To defeat attackers, IT managers have to find the trail of “breadcrumbs” left by advanced malware. The good news is that with the right model, security teams can collect these artifacts, or potential indicators of compromise, over time and then weave them together to identify and isolate malicious activity.
Agency IT managers understand that malware is dynamic and three dimensional. It exists as an interconnected ecosystem that uses constant motion to evade detection. To be effective, malware defense needs to be as dynamic as its attacker and should incorporate an additional dimension to detection – relationship analysis.
Adding relationship analysis requires a security model that combines a big data architecture with a continuous analytics approach so that security teams have protection and visibility along the full attack continuum – from point of entry, through propagation and post-infection remediation. In this model, data is analyzed continuously over time from the network and endpoint.
This capability is called retrospection, which offers significant advantages over event-driven monitoring, because it observes attacks as they happen, much like a video surveillance system. This inspection covers all file activity on the endpoint, all communication to and from the endpoint and all processes or relationships of file creation and file execution on the endpoint.
There are three types of retrospection:
- File retrospection – After initial analysis, file activity is inspected over time, allowing for examination beyond the point-in-time it was first seen.
- Communication retrospection – Communication is monitored to and from an endpoint and the associated application and the process that initiated or received the communication.
- Process retrospection – System process input-output is continuously inspected and analyzed over time.
This inspection of file, communication and process data is then woven together into a chain of activity for analysis in real time. Data is analyzed and reanalyzed against sophisticated algorithms to look for patterns of activity across detection events, static indicators of compromise left behind by malware and exploits as well as evidence of more advanced behaviors that happen over time and indicate potential compromise.
The confluence of the file, process and communication retrospection streams captures the relationship dimension required for effective malware control. With this insight, agencies’ IT teams can quickly pivot from detection to a full understanding of the scope of an outbreak and head off wider compromises by breaking the attack chain.
The fundamental difference between continuous and point-in-time response is that a continuous approach provides a robust outbreak control capability that includes surgical containment, whereas a point-in-time response only provides enumerated lists of facts and evidence. While these lists can be used by agencies’ IT teams, they are tedious to make actionable for containment.

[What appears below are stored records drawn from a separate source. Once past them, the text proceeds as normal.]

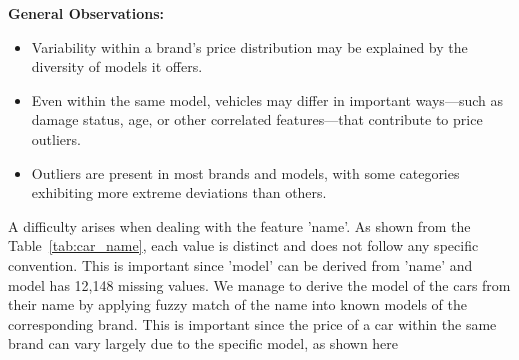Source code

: \documentclass[conference]{IEEEtran}
\begin{document}
\vspace{1em}
\noindent\textbf{General Observations:}
\begin{itemize}
    \item Variability within a brand’s price distribution may be explained by
            the diversity of models it offers.
    \item Even within the same model, vehicles may differ in important
            ways—such as damage status, age, or other correlated features—that
            contribute to price outliers.
    \item Outliers are present in most brands and models, with some categories
            exhibiting more extreme deviations than others.
\end{itemize}

\begin{table}[H]
\centering
{}
\caption{Sample of car name, model, and brand from dataset}
\label{tab:car_name}
\end{table}

A difficulty arises when dealing with the feature 'name'. As shown from the
Table~\ref{tab:car_name}, each value is distinct and does not follow any
specific convention. This is important since 'model' can be derived from 'name'
and model has 12,148 missing values. We manage to derive the model of the cars
from their name by applying fuzzy match of the name into known models of the
corresponding brand. This is important since the price of a car within the same
brand can vary largely due to the specific model, as shown here 
\end{document}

With the power of a big data architecture and a continuous analysis approach, agencies’ IT teams hold the key to defeating malware and mitigating risk. A big data architecture handles the ever-expanding volume of data that is essential to effective malware detection and analytics, while a continuous approach uses that data to provide context and, most important, prioritization of events.
With these technologies in place, agencies’ IT teams can forge together the attack chain and focus their efforts on the threats with the greatest potential for damage, thwarting wider compromises and rapidly returning systems to a trusted state.